# Task details
Reproduce the listing below exactly, from its first line down to and including the line with "- [模組文本整理（Goog".

# Dataset content
-- Opening Marker --

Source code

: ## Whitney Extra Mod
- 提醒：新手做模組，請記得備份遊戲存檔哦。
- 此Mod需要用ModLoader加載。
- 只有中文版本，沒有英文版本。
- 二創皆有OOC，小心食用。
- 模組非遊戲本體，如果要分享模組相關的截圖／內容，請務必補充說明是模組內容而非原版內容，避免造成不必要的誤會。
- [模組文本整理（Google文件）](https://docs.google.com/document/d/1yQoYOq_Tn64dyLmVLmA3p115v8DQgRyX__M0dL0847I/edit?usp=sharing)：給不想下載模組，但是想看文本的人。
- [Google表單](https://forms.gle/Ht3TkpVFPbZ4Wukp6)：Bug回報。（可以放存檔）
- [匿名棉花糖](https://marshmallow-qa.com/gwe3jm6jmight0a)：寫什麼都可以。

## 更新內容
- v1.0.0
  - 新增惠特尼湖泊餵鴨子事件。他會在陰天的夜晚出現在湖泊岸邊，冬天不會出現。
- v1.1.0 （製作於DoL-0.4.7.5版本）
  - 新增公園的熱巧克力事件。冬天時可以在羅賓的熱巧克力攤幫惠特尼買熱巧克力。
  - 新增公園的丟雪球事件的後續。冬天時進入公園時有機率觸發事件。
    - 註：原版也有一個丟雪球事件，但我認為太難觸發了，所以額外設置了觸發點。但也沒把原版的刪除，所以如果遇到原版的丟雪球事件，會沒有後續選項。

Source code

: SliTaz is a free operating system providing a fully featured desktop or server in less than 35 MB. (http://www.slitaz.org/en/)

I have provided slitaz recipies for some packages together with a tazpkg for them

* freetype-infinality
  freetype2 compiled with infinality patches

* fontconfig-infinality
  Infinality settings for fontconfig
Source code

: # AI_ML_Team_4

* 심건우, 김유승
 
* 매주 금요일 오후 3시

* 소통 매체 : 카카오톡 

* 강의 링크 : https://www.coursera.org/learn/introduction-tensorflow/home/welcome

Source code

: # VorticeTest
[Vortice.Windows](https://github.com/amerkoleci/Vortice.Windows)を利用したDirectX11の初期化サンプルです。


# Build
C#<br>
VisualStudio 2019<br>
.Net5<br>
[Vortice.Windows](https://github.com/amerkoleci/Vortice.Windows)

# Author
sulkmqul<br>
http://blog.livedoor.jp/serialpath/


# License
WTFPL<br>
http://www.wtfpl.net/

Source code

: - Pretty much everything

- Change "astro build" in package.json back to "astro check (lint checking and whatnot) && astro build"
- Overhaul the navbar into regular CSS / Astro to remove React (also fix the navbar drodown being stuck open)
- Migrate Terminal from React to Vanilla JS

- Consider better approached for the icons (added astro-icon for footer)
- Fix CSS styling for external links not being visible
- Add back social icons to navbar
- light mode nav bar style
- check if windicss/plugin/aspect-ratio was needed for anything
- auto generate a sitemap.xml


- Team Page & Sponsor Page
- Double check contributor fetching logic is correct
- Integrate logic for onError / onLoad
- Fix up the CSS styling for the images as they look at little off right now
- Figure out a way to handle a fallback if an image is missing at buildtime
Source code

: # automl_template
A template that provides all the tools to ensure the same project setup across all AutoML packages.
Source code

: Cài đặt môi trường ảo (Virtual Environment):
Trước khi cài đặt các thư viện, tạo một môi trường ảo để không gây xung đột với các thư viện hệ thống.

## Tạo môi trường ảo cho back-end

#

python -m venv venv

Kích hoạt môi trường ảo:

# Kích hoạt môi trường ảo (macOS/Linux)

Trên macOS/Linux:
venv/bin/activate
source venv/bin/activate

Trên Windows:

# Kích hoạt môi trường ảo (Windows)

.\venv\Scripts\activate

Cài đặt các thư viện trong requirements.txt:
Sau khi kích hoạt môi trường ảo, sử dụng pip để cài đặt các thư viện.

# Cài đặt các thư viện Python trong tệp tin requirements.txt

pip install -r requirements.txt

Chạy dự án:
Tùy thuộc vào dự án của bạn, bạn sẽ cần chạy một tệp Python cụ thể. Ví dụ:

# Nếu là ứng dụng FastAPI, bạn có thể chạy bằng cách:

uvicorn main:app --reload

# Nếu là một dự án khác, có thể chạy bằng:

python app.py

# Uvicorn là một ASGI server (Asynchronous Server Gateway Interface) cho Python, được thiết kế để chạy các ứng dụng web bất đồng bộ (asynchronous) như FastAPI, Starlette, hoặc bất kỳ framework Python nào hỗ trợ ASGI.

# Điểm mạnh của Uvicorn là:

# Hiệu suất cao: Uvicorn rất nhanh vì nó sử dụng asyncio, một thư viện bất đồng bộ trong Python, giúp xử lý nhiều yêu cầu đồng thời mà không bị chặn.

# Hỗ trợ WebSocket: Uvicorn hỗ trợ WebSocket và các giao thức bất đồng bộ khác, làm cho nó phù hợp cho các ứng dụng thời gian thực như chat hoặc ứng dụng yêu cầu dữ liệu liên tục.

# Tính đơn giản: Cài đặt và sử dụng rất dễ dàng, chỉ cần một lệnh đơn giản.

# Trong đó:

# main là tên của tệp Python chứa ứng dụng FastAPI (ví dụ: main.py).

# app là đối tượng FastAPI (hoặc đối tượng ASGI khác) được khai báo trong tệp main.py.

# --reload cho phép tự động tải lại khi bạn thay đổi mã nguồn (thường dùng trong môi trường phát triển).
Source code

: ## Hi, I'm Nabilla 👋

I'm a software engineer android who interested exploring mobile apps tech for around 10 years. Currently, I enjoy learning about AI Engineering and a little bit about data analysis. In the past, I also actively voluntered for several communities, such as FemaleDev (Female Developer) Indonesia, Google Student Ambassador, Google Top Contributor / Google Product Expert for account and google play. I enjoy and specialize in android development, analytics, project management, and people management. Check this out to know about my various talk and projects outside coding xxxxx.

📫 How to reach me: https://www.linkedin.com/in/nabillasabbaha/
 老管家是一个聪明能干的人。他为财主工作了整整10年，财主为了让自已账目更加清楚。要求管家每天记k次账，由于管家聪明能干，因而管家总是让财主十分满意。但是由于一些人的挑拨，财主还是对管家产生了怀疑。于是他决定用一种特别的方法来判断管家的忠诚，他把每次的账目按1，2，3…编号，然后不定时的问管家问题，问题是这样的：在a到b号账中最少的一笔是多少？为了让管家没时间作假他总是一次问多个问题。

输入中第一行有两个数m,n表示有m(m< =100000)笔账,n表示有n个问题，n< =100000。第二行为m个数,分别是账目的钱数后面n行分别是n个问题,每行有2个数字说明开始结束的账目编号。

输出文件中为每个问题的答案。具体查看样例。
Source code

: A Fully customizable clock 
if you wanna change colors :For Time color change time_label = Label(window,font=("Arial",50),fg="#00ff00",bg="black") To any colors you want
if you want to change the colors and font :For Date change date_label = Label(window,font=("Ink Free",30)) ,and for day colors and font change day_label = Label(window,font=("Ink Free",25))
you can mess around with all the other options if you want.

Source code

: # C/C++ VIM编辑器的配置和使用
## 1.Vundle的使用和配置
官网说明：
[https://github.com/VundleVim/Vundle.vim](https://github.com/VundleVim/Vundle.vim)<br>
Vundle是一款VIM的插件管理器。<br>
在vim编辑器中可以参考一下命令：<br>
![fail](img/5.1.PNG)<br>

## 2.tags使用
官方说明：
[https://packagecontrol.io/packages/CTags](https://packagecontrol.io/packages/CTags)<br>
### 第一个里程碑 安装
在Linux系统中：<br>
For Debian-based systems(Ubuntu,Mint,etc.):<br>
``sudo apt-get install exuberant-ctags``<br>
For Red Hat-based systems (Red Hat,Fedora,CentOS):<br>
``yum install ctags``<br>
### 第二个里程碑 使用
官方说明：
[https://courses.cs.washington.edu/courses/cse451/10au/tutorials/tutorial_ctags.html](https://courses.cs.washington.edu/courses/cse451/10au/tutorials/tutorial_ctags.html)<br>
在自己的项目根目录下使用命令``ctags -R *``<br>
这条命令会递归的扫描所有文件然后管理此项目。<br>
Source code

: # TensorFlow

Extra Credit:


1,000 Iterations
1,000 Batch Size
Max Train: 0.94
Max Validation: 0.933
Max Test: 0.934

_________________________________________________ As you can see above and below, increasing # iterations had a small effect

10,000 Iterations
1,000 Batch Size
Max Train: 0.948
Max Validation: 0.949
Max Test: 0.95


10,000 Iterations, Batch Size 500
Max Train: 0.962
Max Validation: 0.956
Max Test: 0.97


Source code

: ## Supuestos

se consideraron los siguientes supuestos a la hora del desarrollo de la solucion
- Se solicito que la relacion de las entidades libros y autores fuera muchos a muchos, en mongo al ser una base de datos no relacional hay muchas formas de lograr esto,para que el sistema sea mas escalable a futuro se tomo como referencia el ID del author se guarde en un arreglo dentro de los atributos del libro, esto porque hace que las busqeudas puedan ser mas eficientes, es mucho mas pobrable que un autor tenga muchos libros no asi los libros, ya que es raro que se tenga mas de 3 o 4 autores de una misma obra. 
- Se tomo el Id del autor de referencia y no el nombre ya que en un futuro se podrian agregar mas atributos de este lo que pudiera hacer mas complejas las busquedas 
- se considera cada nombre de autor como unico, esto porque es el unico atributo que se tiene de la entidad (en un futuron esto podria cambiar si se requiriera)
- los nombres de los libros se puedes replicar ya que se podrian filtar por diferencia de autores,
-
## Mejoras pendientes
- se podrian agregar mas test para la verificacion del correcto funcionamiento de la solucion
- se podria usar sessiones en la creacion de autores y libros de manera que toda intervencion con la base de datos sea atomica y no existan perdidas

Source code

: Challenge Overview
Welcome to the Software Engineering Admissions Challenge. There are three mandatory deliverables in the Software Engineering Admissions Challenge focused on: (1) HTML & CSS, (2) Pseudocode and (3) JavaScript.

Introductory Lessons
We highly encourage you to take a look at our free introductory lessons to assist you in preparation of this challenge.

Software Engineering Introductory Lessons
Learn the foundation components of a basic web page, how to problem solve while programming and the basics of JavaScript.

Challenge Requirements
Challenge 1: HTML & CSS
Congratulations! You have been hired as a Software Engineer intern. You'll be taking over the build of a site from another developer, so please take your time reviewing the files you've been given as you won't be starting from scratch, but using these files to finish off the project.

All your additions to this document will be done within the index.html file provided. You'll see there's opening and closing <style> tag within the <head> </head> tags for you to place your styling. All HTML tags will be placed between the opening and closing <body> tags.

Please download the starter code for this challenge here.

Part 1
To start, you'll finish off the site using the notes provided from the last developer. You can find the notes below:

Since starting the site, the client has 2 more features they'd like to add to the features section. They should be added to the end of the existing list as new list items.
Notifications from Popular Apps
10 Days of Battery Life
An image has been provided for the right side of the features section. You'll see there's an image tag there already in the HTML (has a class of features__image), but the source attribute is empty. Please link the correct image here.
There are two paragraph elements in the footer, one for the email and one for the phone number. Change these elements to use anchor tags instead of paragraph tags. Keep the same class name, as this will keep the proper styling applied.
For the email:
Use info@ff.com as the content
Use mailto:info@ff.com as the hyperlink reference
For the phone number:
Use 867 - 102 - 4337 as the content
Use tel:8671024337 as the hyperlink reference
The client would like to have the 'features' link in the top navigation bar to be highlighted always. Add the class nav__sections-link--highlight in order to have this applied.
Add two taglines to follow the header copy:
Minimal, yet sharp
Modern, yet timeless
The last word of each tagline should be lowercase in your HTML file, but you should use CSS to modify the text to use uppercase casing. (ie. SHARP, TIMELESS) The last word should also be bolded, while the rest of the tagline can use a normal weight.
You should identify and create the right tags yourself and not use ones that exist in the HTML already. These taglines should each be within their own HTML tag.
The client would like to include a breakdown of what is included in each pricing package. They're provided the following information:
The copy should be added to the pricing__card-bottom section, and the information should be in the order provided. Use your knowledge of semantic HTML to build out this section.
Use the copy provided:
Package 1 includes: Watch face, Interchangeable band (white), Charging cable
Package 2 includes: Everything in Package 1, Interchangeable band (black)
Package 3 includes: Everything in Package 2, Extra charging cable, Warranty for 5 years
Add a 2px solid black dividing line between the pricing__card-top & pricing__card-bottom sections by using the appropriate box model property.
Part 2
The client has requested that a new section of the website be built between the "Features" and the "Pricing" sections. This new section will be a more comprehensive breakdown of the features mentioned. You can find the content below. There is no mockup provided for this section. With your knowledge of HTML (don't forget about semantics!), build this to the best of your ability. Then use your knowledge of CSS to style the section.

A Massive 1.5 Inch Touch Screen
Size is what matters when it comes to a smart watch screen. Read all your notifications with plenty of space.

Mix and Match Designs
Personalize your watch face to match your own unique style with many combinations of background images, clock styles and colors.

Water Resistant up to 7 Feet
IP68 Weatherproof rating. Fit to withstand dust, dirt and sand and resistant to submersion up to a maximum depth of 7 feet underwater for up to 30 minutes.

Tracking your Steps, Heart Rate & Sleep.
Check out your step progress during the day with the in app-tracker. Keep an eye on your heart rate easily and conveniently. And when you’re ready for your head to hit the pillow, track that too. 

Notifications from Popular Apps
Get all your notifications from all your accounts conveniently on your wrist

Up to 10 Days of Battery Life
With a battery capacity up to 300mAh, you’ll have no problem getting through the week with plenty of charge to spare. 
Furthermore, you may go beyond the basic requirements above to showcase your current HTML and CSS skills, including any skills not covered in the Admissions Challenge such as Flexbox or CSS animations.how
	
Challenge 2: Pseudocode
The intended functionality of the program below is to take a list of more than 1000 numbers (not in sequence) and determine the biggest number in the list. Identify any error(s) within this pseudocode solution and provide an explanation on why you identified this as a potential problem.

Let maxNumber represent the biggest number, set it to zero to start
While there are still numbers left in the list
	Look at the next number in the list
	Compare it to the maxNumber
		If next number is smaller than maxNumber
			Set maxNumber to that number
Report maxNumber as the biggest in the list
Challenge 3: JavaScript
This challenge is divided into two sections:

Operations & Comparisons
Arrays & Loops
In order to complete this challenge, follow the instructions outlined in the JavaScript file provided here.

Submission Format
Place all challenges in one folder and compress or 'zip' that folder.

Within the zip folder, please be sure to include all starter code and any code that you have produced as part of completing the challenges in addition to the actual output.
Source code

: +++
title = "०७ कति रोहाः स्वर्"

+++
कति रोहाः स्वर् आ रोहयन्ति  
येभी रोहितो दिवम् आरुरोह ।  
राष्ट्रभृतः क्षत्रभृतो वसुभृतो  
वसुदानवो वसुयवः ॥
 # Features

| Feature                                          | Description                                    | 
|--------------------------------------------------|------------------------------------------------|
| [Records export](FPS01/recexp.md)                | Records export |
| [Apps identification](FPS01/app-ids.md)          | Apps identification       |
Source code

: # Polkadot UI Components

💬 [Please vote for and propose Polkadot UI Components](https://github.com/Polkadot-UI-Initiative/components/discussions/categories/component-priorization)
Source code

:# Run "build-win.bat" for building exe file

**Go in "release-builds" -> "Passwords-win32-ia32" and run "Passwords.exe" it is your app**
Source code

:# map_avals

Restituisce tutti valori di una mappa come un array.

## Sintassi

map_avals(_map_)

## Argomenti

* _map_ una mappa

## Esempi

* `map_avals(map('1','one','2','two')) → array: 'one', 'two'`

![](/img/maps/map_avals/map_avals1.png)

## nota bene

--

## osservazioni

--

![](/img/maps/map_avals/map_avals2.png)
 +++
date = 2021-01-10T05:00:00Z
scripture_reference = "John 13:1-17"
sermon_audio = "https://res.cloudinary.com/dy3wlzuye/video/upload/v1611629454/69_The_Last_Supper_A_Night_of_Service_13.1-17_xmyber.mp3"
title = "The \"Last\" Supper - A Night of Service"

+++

-- Closing Marker --

# Your response
Source code

: ## Whitney Extra Mod
- 提醒：新手做模組，請記得備份遊戲存檔哦。
- 此Mod需要用ModLoader加載。
- 只有中文版本，沒有英文版本。
- 二創皆有OOC，小心食用。
- 模組非遊戲本體，如果要分享模組相關的截圖／內容，請務必補充說明是模組內容而非原版內容，避免造成不必要的誤會。
- [模組文本整理（Google文件）](https://docs.google.com/document/d/1yQoYOq_Tn64dyLmVLmA3p115v8DQgRyX__M0dL0847I/edit?usp=sharing)：給不想下載模組，但是想看文本的人。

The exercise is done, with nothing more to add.